> **Task to complete**:
Using the records below, quote only the span that opens with the line containing "Updated: 2025-10-31T01:10:39Z" and closes with the line containing "Price: $59.99 USD", exactly and inclusively.

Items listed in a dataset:
--------------------------------------------------

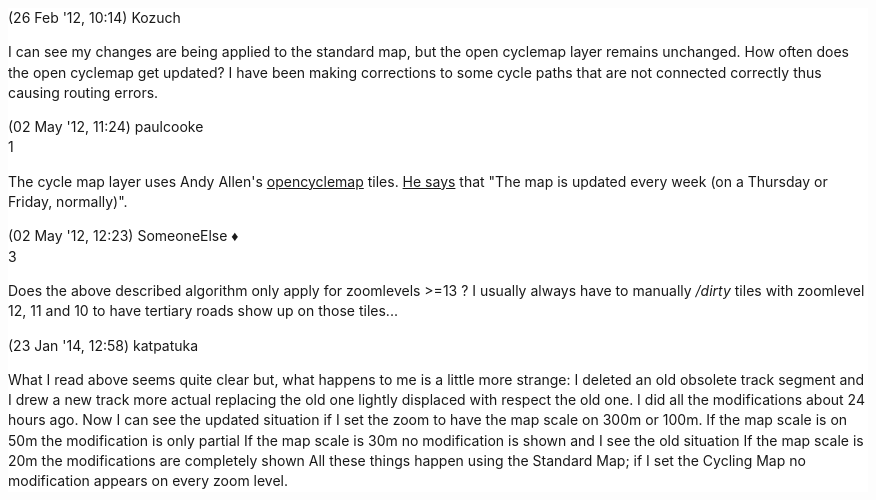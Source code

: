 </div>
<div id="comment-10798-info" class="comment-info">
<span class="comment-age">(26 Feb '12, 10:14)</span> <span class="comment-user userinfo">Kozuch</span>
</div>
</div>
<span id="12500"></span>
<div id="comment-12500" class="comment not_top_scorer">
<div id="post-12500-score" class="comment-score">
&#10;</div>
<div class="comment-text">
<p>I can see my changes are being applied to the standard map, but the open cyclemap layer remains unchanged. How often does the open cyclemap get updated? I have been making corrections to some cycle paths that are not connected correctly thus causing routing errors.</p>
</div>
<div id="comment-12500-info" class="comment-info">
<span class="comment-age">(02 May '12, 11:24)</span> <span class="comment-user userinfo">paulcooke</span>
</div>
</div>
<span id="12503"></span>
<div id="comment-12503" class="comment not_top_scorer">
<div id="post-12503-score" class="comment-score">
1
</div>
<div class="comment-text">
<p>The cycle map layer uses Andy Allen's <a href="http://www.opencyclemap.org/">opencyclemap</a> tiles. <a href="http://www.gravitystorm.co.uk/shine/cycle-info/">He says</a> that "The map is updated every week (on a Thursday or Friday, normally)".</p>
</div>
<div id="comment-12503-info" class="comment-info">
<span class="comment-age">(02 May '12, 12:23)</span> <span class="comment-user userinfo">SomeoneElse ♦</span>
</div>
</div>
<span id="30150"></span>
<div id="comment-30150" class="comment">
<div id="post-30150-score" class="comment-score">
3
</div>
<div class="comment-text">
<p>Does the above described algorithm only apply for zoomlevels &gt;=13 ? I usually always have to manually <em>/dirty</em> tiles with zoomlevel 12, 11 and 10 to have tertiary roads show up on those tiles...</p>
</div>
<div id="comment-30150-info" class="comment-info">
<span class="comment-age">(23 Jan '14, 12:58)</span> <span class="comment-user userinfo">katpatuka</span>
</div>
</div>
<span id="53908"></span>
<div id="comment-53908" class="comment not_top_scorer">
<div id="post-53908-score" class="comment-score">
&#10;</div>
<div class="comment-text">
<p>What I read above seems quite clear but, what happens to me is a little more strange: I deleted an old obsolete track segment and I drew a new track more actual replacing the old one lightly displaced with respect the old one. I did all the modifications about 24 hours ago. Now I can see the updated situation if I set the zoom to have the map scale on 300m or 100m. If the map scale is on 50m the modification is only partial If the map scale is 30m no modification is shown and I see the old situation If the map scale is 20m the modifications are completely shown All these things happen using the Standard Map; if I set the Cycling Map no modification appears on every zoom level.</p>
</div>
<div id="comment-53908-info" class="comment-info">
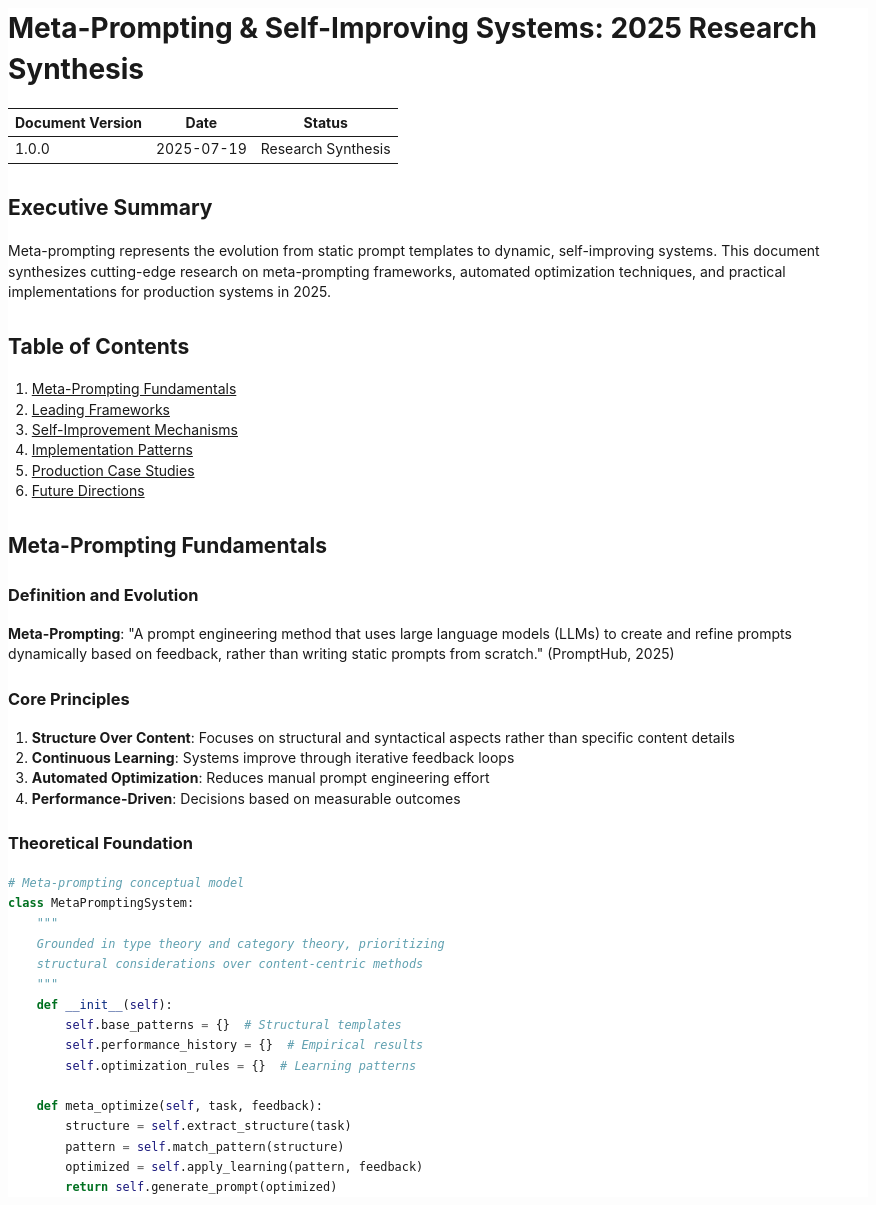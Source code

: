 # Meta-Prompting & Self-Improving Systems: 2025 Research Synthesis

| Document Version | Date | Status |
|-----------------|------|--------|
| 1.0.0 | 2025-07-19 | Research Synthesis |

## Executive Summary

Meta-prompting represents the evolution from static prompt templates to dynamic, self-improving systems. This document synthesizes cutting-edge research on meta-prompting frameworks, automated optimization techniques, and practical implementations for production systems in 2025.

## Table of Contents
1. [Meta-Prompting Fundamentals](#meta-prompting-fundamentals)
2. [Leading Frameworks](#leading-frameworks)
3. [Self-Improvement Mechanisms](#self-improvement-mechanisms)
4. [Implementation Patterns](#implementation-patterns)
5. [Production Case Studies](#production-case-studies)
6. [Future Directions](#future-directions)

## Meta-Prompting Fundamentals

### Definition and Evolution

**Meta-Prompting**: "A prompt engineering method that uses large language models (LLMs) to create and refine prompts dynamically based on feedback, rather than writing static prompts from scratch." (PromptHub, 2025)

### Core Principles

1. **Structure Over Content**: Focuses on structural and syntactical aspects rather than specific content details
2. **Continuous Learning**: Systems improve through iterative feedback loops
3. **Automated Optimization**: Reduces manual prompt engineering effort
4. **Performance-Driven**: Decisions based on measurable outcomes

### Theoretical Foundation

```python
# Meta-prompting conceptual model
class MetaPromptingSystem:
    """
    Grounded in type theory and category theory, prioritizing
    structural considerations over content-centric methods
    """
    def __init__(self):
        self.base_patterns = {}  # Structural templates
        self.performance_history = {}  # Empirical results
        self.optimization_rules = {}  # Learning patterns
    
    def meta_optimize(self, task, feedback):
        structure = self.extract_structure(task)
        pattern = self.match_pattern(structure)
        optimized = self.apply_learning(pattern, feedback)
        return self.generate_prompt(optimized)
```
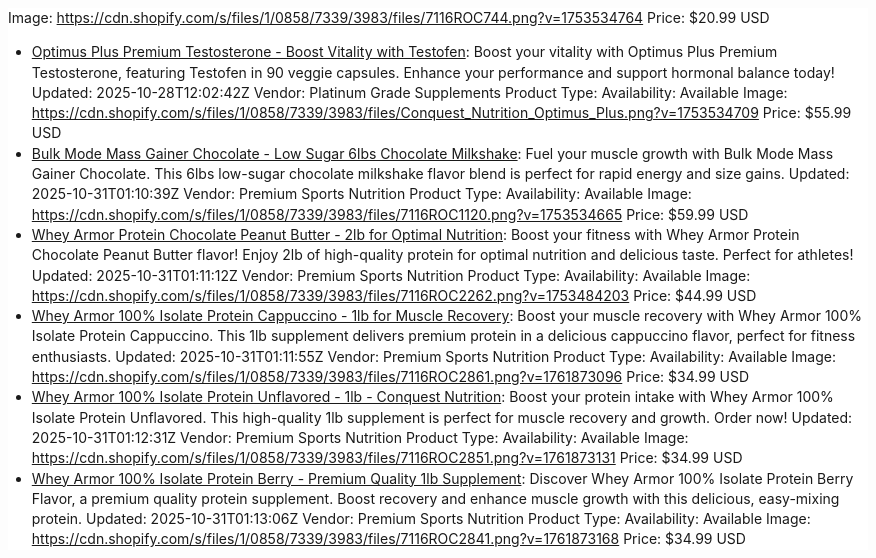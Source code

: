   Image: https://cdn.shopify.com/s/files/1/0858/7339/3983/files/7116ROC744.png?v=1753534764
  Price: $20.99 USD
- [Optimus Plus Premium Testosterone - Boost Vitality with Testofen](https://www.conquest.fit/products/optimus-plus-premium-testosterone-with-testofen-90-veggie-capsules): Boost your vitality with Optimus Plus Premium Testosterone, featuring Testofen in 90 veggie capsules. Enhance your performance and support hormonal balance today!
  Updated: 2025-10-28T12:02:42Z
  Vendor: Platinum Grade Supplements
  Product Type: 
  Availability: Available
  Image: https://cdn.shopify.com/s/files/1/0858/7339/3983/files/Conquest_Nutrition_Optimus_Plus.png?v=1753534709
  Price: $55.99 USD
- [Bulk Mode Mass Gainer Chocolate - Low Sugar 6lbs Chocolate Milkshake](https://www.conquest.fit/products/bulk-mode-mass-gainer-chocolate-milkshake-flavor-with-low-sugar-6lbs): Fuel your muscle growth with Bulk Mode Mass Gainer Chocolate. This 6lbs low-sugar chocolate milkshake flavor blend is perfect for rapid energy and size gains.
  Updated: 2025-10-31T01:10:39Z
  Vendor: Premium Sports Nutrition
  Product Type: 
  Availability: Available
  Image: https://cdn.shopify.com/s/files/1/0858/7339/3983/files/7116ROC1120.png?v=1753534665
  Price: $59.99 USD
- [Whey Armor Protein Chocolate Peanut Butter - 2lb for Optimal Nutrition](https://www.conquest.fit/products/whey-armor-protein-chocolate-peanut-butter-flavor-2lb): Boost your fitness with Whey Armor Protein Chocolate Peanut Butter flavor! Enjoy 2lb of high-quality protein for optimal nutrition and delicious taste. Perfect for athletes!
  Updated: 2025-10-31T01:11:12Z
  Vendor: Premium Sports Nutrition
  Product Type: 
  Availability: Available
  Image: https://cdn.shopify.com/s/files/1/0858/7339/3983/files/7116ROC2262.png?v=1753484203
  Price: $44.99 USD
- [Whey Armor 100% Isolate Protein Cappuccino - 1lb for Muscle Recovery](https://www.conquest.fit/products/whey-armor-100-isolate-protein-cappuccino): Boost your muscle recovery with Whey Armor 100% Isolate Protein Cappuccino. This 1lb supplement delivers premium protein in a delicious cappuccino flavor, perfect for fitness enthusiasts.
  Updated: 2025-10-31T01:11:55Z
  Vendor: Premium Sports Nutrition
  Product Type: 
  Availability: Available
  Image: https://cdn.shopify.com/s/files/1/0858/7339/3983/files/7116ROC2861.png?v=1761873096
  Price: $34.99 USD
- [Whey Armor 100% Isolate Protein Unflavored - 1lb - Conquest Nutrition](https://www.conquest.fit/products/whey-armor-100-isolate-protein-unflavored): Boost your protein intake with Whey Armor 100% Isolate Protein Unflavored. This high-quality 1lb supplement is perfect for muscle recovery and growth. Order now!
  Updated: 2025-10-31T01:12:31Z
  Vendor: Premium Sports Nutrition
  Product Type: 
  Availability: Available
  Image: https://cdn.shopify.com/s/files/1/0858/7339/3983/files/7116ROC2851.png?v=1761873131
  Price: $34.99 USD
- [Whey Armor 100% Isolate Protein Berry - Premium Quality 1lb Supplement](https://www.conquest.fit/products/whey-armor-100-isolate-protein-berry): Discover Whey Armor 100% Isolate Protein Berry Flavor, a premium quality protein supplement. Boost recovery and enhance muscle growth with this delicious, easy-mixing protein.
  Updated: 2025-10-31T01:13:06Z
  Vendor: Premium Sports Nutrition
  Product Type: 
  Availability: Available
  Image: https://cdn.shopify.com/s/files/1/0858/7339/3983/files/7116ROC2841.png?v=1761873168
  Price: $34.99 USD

--------------------------------------------------

> **Output for this task**:
  Updated: 2025-10-31T01:10:39Z
  Vendor: Premium Sports Nutrition
  Product Type: 
  Availability: Available
  Image: https://cdn.shopify.com/s/files/1/0858/7339/3983/files/7116ROC1120.png?v=1753534665
  Price: $59.99 USD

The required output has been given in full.